While I applaud the move away from a list of learning statements as we had in the old syllabus, statements from the understandings section, like this one from topic 3.1 Genes:
“The entire base sequence of human genes was sequenced in the Human Genome Project”
often leave me wondering how much time needs to be allocated to them. This is where having a copy of the chief examiners textbook comes in handy.
Earlier this term I was teaching the IB Biology core topic 3 – Genetics and while planning came across the following statements:
3.1 S1: “Use of a database to determine differences in the base sequence of a gene in two species“
3.2 S1 “Use of databases to identify the locus of a human gene and its polypeptide product”
These along with several other “application” statements in 3.1 an 3.2 left me slightly bamboozled as to how to approach teaching this, seeing as I had never used these kinds of databases in this way myself, and whats more I was left asking the question – aren’t the kinds of databases that these statements refer to way too complicated to expect 16-18 students to be able access?
Anyway, the instruction was there so I had to do something with it. In the end I referred to the Allott & Mindorf (2014) textbook along and the inthinking biology teacher resource website and combined and adapted two of their practicals to use in my classroom. The result is below:
- I designed a practical protocol worksheet which is available here, which could be printed out and handed to students. There is QR code which, when scanned, links to the following video.
- I made the following video that takes students through the worksheet. They can be used together.

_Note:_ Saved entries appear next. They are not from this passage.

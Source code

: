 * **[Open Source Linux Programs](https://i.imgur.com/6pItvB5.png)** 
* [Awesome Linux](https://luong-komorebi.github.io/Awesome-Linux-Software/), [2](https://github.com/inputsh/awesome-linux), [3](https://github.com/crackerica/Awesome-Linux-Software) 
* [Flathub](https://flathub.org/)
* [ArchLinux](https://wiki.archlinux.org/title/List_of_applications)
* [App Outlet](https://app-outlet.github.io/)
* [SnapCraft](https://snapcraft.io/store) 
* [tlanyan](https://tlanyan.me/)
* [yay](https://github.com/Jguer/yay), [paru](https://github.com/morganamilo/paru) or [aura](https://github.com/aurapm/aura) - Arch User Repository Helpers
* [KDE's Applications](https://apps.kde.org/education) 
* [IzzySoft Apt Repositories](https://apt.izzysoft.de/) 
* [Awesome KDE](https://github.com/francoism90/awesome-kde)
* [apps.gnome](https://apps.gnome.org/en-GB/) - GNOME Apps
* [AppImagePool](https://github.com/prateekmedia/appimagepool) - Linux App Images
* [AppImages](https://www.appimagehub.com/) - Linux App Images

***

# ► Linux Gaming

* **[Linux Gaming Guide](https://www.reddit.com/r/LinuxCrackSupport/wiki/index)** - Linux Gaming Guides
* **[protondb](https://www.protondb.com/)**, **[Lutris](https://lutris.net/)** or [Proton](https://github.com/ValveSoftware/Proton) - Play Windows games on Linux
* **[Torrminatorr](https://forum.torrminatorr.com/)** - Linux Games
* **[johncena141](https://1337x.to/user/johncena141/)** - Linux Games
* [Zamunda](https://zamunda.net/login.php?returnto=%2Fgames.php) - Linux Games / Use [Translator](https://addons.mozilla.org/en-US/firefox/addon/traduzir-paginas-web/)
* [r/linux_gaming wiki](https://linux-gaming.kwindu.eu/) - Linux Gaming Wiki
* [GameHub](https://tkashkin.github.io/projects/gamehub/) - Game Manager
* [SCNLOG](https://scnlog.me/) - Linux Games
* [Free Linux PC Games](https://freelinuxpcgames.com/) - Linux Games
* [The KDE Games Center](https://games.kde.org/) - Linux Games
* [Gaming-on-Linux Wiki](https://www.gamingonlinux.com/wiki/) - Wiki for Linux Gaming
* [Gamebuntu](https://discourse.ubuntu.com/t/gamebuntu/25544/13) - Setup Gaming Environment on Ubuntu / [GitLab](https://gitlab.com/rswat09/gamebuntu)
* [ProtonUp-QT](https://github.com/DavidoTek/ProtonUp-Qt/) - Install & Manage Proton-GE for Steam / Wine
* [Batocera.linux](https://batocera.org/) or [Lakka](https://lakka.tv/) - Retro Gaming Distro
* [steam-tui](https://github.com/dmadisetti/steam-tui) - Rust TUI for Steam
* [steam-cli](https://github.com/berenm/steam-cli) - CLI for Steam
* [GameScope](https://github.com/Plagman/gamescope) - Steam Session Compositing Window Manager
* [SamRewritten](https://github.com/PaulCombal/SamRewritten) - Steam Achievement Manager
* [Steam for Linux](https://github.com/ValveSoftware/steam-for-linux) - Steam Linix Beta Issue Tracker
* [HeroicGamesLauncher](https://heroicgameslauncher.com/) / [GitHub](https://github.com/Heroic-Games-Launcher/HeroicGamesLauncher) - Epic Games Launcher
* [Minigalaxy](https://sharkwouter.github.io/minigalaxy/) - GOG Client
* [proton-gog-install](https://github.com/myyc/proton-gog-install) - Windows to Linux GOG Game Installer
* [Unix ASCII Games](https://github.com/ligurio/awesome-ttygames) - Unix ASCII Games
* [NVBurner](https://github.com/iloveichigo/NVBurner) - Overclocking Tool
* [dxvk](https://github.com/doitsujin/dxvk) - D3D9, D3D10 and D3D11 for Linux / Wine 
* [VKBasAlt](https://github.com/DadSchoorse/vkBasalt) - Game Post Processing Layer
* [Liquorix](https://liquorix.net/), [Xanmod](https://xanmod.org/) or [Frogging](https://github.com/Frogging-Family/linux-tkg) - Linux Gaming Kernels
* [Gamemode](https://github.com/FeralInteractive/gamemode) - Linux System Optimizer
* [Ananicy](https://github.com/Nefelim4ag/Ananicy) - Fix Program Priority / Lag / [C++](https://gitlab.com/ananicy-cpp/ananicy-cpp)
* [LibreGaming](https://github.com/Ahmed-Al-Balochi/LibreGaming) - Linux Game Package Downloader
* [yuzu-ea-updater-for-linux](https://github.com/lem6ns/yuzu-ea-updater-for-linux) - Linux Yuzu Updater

The video and the activities together take about an hour or just over to complete and do count towards practical hours on the PSOW. I am hugely indebted to the work of Allott & Mindorff and David Faure at inthinking to be able to produce this. Students are able, if they have a mobile phone and QR scanner to link directly to the film and follow the instructions. Alternatively the video can be played on a projector. Students could also complete this as a homework task but this couldn’t then count as practical.
I think that the video and the activities could be broken up into smaller individual activities as I think this may help students to process exactly and clearly what they are doing. These databases can be complex to navigate and contain a lot of information which can be overwhelming for anybody who is new to this area.
While I personally like this part of the syllabus and think that there are some possible IA ideas here, especially when combined with evolutionary studies, I can’t help but think that this material is a bit too advanced for 16-19 year old students, particularly for SL students. It is fairly niche and I would be interested to know how many universities would cover this type of bioinformatic content in their first or second years.